* **Action item**: Return only that part of the material below which starts with the line containing "### 3.3 Security" and goes on through the line containing "### 3.4 AI-Assisted", restated exactly.

* **Supplied data**:

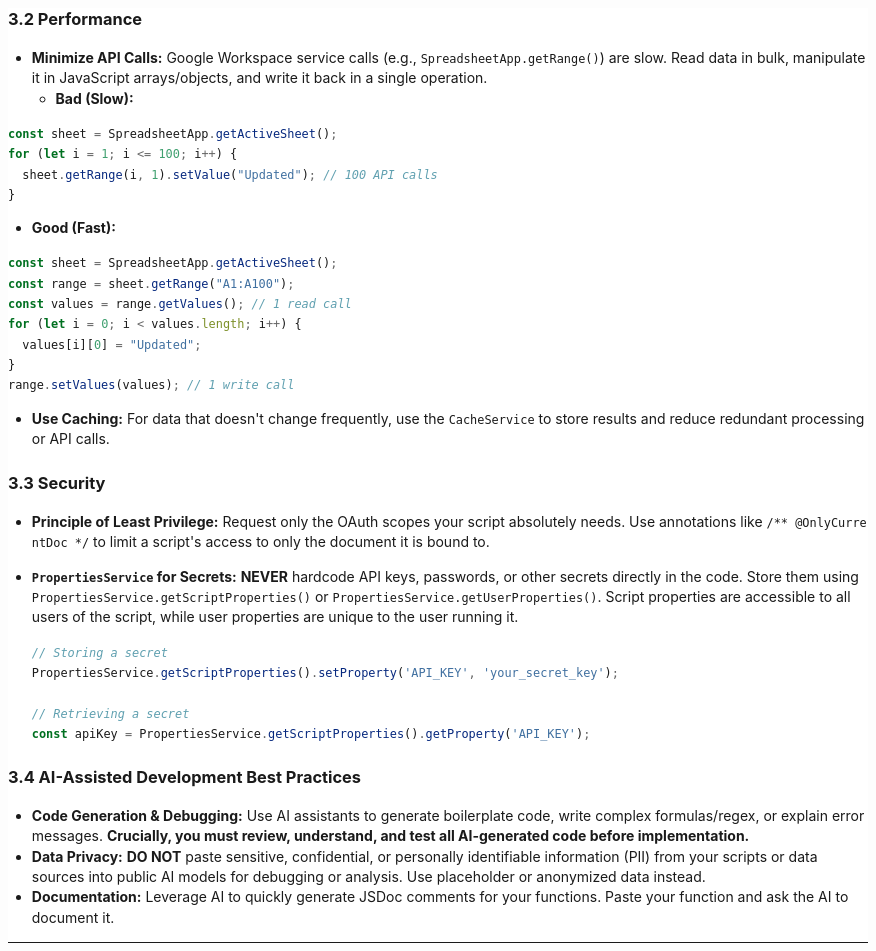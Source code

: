 ### 3.2 Performance

* **Minimize API Calls:** Google Workspace service calls (e.g., `SpreadsheetApp.getRange()`) are slow. Read data in bulk, manipulate it in JavaScript arrays/objects, and write it back in a single operation.
  * **Bad (Slow):**

```javascript
const sheet = SpreadsheetApp.getActiveSheet();
for (let i = 1; i <= 100; i++) {
  sheet.getRange(i, 1).setValue("Updated"); // 100 API calls
}
```

* **Good (Fast):**

```javascript
const sheet = SpreadsheetApp.getActiveSheet();
const range = sheet.getRange("A1:A100");
const values = range.getValues(); // 1 read call
for (let i = 0; i < values.length; i++) {
  values[i][0] = "Updated";
}
range.setValues(values); // 1 write call
```

* **Use Caching:** For data that doesn't change frequently, use the `CacheService` to store results and reduce redundant processing or API calls.

### 3.3 Security

* **Principle of Least Privilege:** Request only the OAuth scopes your script absolutely needs. Use annotations like `/** @OnlyCurrentDoc */` to limit a script's access to only the document it is bound to.
* **`PropertiesService` for Secrets:** **NEVER** hardcode API keys, passwords, or other secrets directly in the code. Store them using `PropertiesService.getScriptProperties()` or `PropertiesService.getUserProperties()`. Script properties are accessible to all users of the script, while user properties are unique to the user running it.

    ```javascript
    // Storing a secret
    PropertiesService.getScriptProperties().setProperty('API_KEY', 'your_secret_key');

    // Retrieving a secret
    const apiKey = PropertiesService.getScriptProperties().getProperty('API_KEY');
    ```

### 3.4 AI-Assisted Development Best Practices

* **Code Generation & Debugging:** Use AI assistants to generate boilerplate code, write complex formulas/regex, or explain error messages. **Crucially, you must review, understand, and test all AI-generated code before implementation.**
* **Data Privacy:** **DO NOT** paste sensitive, confidential, or personally identifiable information (PII) from your scripts or data sources into public AI models for debugging or analysis. Use placeholder or anonymized data instead.
* **Documentation:** Leverage AI to quickly generate JSDoc comments for your functions. Paste your function and ask the AI to document it.

---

* **Result below**:
### 3.3 Security

* **Principle of Least Privilege:** Request only the OAuth scopes your script absolutely needs. Use annotations like `/** @OnlyCurrentDoc */` to limit a script's access to only the document it is bound to.
* **`PropertiesService` for Secrets:** **NEVER** hardcode API keys, passwords, or other secrets directly in the code. Store them using `PropertiesService.getScriptProperties()` or `PropertiesService.getUserProperties()`. Script properties are accessible to all users of the script, while user properties are unique to the user running it.

    ```javascript
    // Storing a secret
    PropertiesService.getScriptProperties().setProperty('API_KEY', 'your_secret_key');

    // Retrieving a secret
    const apiKey = PropertiesService.getScriptProperties().getProperty('API_KEY');
    ```

### 3.4 AI-Assisted Development Best Practices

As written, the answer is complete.